Hsiung’s symbol was passed down over the ages in black and white, and if there were ever any colors linked to it, I don’t know. Nevertheless, color is important in my design, as well as the directionality of the swooshes. I wanted to use the three primary colors because out of these colors all the other colors could be formed, so I had to choose between red, green, and blue or red, yellow, and blue. I selected yellow, in part because yellow is a color associated with China, and I wanted to honor the Tai Hsuan’s heritage.
The swooshes also needed to be arranged in a particular order in order to symbolize spiritual evolution. At the 12 o’clock position on the circle, I wanted the color red to begin to swoosh in a clockwise direction; yellow, a color of centrality, would begin at the 4 o’clock position; and blue, a color higher in wavelength than the others, would complete the triad.
All of this is nice, but it’s not quite yet worldview artistry. What makes it so, in my way of thinking, is what comes next: the elements are named and a title is given which depicts worldviews themselves. Red is linked to Yang, and it is associated with agentic types of forms. Yellow is linked to Yin, and it is associated with communal types of forms. (Agency and communal are types, part of AQAL’s nomenclature.) And then blue is linked to Yung — and neologism of mine, not the word Yang Hsiung used originally — and it is associated with a nondual or unitive embrace of the polarity between Yang and Yin.

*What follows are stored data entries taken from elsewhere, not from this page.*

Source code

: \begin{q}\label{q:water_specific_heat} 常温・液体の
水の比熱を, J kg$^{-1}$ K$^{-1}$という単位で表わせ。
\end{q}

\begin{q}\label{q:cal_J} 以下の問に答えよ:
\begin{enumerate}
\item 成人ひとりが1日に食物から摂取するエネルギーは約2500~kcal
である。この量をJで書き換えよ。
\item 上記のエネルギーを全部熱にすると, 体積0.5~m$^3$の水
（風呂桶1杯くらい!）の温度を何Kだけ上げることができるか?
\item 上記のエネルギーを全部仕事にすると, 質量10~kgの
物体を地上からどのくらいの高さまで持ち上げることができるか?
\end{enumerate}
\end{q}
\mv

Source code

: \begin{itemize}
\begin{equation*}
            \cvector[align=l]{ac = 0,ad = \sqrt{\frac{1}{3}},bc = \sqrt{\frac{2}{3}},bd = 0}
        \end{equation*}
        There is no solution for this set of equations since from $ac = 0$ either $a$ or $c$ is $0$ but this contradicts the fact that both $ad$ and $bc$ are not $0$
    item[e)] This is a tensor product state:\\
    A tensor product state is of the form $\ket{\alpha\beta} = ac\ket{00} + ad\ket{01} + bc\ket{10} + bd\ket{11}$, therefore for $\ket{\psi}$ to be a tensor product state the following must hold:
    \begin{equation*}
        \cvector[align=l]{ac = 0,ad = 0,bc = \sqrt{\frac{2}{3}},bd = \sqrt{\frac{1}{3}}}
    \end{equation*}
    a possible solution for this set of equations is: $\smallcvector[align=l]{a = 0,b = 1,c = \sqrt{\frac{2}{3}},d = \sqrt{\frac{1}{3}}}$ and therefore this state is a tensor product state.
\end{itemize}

Furthermore, the artwork is given a name The Triune, linking the whole thing to the numerology of 3. This begs the question: what sort of triads or ternaries might also be represented by this symbol? Well, in fiction such as The Kalendar: The Black Stone, I’ve already answered this question. I have stated that I see The Triune as depicting not only a Taoist symbol, but also the Christian Trinity and the Hindu concepts of Trimurti and Tridevi. Finally, I add that Yang is associated with the years 1 to 1000 CE, Yin with 1000 CE to 2000 CE, and Yung with 2000 – 3000 CE, and all the worldviews linked historically to these periods of time.
This has been a brief look at how super-integral perspectives come to emerge out of integral perspectives. And how ordinary integral folks start to become worldview artists in their own right. You’ve seen how The Triune can bring complexity and simplicity together. What can you create on your own?